[[ Data for this task open ]]

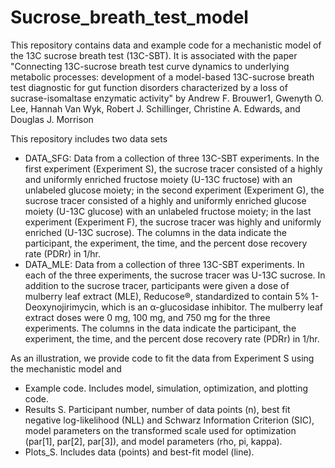 # Sucrose_breath_test_model

This repository contains data and example code for a mechanistic model of the 13C sucrose breath test (13C-SBT).
It is associated with the paper "Connecting 13C-sucrose breath test curve dynamics to underlying metabolic processes: development of a model-based 13C-sucrose breath test diagnostic for gut function disorders characterized by a loss of sucrase-isomaltase enzymatic activity" by Andrew F. Brouwer1, Gwenyth O. Lee, Hannah Van Wyk, Robert J. Schillinger, Christine A. Edwards, and Douglas J. Morrison

This repository includes two data sets
* DATA_SFG: Data from a collection of three 13C-SBT experiments. In the first experiment (Experiment S),  the sucrose tracer consisted of a highly and uniformly enriched fructose moiety (U-13C fructose) with an unlabeled glucose moiety; in the second experiment (Experiment G), the sucrose tracer consisted of a highly and uniformly enriched glucose moiety (U-13C glucose) with an unlabeled fructose moiety; in the last experiment (Experiment F), the sucrose tracer was highly and uniformly enriched (U-13C sucrose). The columns in the data indicate the participant, the experiment, the time, and the percent dose recovery rate (PDRr) in 1/hr.
* DATA_MLE: Data from a collection of three 13C-SBT experiments. In each of the three experiments, the sucrose tracer was U-13C sucrose. In addition to the sucrose tracer, participants were given a dose of mulberry leaf extract (MLE), Reducose®, standardized to contain 5% 1-Deoxynojirimycin, which is an α-glucosidase inhibitor. The mulberry leaf extract doses were 0 mg, 100 mg, and 750 mg for the three experiments. The columns in the data indicate the participant, the experiment, the time, and the percent dose recovery rate (PDRr) in 1/hr.

As an illustration, we provide code to fit the data from Experiment S using the mechanistic model and 
* Example code. Includes model, simulation, optimization, and plotting code.
* Results S. Participant number, number of data points (n), best fit negative log-likelihood (NLL) and Schwarz Information Criterion (SIC), model parameters on the transformed scale used for optimization (par[1], par[2], par[3]), and model parameters (rho, pi, kappa).
* Plots_S. Includes data (points) and best-fit model (line).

[[ Data for this task closed ]]

About this task: Tell how many lines in the material contain the word "repository". Only the number is wanted.

Task solution: 2